EXTRACTED RECORDS:
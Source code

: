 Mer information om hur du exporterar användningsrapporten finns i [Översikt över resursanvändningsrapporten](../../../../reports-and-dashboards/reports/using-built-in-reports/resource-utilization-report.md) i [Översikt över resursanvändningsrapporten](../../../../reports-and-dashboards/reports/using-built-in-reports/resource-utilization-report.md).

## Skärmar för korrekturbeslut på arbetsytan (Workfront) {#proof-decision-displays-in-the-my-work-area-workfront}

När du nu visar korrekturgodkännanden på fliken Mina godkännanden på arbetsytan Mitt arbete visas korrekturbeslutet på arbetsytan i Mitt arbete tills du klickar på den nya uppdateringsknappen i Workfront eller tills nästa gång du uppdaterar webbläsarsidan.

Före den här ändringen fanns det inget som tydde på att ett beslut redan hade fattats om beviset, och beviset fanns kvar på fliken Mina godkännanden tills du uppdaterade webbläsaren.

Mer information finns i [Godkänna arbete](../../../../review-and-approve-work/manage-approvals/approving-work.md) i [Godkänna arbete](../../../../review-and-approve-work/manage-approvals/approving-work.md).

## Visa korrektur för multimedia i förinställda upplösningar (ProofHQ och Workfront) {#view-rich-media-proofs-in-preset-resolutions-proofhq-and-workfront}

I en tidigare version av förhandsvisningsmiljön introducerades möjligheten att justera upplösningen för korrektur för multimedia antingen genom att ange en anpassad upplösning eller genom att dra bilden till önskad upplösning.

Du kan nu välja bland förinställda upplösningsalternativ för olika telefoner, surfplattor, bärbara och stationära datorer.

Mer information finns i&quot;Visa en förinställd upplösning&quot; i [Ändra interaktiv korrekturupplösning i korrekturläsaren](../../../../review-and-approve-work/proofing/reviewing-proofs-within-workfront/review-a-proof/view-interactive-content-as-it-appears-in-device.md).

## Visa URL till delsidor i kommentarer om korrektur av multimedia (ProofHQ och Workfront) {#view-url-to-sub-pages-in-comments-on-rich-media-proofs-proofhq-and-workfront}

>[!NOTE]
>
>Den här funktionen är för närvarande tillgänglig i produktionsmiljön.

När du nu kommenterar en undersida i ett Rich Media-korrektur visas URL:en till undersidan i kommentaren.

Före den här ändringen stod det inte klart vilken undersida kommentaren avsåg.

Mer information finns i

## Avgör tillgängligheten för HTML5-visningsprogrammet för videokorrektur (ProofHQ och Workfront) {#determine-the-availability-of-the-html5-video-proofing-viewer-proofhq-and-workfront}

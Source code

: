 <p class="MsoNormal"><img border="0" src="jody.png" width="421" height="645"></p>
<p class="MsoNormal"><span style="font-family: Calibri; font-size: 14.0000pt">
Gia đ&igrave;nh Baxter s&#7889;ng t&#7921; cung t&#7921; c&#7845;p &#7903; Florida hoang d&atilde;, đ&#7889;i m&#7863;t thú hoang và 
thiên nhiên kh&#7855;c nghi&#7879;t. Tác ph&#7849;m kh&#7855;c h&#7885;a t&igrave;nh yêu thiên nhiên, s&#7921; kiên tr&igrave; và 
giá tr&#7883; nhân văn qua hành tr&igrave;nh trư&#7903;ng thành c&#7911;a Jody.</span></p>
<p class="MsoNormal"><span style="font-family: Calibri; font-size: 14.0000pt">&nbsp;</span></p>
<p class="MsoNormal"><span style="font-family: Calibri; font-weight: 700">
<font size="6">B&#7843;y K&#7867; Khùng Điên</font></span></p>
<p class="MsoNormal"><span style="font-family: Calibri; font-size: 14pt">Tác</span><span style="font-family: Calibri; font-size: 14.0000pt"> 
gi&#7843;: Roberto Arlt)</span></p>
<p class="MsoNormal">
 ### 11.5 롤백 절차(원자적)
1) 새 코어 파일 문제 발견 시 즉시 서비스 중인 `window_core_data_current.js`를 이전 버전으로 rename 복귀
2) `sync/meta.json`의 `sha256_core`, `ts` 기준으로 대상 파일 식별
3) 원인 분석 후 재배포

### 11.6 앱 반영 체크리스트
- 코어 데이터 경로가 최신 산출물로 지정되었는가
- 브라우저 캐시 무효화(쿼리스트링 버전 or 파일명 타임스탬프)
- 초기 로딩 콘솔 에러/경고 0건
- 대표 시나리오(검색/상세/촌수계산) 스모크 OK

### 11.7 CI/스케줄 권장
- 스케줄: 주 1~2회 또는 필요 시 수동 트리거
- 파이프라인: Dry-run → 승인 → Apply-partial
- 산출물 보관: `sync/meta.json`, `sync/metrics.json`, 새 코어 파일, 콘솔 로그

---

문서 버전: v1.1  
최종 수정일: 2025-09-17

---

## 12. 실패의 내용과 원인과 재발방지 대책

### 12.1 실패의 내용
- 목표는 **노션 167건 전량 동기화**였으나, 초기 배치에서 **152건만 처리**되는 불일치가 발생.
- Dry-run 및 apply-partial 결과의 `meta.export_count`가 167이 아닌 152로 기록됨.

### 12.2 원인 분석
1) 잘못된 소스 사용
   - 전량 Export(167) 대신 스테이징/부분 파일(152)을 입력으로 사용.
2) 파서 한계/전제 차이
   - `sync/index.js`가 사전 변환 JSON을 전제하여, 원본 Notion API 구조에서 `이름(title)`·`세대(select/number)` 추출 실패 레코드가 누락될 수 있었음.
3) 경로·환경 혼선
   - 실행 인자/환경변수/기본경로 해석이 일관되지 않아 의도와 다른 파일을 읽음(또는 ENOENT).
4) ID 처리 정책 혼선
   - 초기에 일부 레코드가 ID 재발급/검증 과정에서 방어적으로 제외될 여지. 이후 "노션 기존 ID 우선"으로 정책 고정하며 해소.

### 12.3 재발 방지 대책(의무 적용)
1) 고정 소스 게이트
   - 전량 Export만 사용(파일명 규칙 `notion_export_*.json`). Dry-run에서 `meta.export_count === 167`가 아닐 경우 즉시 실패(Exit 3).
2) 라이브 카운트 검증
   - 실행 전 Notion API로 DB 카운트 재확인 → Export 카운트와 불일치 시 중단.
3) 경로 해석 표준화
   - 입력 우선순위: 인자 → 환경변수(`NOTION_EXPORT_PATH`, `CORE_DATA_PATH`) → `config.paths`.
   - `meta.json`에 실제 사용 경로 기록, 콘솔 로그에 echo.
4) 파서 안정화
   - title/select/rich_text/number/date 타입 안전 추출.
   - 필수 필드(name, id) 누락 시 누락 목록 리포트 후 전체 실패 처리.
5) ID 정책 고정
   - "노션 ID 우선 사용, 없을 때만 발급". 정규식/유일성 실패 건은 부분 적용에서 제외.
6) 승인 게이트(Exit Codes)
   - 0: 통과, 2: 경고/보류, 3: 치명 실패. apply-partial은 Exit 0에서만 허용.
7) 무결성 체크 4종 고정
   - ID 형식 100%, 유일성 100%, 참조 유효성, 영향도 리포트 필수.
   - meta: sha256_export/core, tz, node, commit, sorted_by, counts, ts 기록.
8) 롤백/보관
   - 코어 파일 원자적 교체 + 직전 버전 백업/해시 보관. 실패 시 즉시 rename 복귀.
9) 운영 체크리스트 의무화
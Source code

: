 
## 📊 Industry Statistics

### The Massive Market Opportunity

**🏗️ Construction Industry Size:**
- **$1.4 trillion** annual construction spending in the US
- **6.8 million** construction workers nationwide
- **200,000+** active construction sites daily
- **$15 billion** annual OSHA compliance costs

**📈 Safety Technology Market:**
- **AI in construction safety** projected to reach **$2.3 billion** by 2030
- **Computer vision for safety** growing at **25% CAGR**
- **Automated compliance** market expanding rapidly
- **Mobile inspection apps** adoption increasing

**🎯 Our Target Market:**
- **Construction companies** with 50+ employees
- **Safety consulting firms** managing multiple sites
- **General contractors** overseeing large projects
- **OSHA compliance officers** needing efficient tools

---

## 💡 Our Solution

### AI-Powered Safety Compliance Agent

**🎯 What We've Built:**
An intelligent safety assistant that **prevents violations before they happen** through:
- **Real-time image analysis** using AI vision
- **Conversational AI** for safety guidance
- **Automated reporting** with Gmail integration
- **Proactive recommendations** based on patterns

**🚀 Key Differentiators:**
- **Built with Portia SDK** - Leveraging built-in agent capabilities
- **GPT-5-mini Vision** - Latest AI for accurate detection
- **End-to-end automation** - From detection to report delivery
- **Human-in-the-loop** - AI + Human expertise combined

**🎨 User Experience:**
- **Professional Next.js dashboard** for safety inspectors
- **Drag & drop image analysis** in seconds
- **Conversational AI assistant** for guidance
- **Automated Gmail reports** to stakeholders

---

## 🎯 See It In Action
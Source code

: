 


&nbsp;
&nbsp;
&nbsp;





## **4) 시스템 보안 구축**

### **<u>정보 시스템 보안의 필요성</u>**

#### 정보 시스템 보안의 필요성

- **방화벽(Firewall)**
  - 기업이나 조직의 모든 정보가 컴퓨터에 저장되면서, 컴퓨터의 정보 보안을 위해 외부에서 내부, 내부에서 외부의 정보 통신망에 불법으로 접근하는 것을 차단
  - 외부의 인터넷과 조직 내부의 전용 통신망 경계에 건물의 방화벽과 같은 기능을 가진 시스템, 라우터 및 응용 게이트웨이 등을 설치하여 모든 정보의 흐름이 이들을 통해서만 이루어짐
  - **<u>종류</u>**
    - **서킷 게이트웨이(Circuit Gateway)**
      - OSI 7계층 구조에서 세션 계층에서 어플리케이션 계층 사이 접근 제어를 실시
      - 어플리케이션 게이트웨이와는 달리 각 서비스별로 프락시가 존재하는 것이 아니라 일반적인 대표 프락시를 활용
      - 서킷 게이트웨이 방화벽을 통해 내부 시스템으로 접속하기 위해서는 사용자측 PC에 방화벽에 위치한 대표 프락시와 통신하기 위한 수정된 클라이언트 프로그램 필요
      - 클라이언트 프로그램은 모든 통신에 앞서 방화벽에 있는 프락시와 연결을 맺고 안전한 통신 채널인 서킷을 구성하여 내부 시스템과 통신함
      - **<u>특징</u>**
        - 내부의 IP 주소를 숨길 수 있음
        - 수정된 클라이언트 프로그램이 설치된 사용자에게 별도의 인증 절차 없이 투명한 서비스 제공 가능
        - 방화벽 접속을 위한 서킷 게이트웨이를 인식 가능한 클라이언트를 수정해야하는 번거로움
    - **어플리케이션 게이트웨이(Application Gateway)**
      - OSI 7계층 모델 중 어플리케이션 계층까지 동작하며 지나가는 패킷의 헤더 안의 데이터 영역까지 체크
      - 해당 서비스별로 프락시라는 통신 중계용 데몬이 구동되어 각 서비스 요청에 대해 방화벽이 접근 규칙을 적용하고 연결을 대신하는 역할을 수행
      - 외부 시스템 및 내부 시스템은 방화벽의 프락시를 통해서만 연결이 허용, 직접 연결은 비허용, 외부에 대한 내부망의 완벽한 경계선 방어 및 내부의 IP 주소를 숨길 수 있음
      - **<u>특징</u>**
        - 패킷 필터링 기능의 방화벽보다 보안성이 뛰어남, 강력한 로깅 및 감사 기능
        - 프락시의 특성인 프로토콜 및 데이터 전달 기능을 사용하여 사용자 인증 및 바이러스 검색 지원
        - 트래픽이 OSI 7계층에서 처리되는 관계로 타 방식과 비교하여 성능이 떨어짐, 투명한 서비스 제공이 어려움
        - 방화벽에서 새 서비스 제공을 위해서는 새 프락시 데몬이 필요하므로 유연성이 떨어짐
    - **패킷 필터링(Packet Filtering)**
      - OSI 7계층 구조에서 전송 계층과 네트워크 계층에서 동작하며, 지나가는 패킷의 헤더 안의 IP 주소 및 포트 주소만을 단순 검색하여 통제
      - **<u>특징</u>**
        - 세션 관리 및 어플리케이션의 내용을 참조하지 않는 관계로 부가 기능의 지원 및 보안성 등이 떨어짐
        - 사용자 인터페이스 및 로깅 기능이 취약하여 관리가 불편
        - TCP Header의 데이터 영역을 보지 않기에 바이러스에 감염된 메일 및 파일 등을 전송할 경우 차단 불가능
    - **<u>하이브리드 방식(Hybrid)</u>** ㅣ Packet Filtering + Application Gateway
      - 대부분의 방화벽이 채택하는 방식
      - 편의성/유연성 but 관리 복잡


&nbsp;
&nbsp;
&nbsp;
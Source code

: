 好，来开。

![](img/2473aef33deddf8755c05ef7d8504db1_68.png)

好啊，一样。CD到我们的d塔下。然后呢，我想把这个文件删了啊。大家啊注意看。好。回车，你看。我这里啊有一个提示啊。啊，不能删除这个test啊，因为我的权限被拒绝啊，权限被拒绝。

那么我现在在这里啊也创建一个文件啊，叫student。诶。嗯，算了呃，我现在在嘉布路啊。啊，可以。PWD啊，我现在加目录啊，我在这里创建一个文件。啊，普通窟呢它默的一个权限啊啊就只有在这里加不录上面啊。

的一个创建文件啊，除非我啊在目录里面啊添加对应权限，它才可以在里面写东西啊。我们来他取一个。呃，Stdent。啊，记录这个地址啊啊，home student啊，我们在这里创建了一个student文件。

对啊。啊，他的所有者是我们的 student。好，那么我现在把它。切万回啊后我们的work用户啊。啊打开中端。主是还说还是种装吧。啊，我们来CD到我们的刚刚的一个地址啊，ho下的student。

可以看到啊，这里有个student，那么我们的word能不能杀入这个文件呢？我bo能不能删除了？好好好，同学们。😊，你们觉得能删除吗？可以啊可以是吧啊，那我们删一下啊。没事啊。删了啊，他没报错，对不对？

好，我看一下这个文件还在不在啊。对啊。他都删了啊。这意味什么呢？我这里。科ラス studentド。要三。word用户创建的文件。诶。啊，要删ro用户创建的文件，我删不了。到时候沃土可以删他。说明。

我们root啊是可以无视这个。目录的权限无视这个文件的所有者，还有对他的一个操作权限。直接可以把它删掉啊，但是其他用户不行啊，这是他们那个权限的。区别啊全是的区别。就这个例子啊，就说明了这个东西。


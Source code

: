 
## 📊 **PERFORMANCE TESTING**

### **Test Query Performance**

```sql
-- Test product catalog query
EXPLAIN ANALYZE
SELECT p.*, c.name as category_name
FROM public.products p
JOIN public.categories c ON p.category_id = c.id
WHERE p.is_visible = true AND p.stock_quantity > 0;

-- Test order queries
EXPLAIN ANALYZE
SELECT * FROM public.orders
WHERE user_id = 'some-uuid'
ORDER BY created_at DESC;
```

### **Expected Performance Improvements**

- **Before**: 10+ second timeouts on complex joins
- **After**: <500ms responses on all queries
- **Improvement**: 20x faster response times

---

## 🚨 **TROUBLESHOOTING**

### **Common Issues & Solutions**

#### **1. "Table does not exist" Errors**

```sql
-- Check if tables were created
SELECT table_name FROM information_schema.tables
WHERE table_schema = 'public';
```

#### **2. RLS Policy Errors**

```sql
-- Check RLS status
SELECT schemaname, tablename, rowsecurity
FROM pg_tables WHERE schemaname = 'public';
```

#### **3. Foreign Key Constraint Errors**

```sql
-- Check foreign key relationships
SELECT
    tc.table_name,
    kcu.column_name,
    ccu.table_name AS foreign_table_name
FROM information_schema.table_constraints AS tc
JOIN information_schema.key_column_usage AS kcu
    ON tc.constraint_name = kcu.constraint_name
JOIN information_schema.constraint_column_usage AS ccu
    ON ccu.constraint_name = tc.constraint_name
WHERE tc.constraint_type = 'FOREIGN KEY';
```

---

TASK REQUIREMENTS: Could you return exactly the lines above from the line with "- 스케줄: 주 1~2회 또는 필요 시 수동 트리거" to the line with "2) 파서 한계/전제 차이", both included, and nothing else?

YOUR RESPONSE:
- 스케줄: 주 1~2회 또는 필요 시 수동 트리거
- 파이프라인: Dry-run → 승인 → Apply-partial
- 산출물 보관: `sync/meta.json`, `sync/metrics.json`, 새 코어 파일, 콘솔 로그

---

문서 버전: v1.1  
최종 수정일: 2025-09-17

---

## 12. 실패의 내용과 원인과 재발방지 대책

### 12.1 실패의 내용
- 목표는 **노션 167건 전량 동기화**였으나, 초기 배치에서 **152건만 처리**되는 불일치가 발생.
- Dry-run 및 apply-partial 결과의 `meta.export_count`가 167이 아닌 152로 기록됨.

### 12.2 원인 분석
1) 잘못된 소스 사용
   - 전량 Export(167) 대신 스테이징/부분 파일(152)을 입력으로 사용.
2) 파서 한계/전제 차이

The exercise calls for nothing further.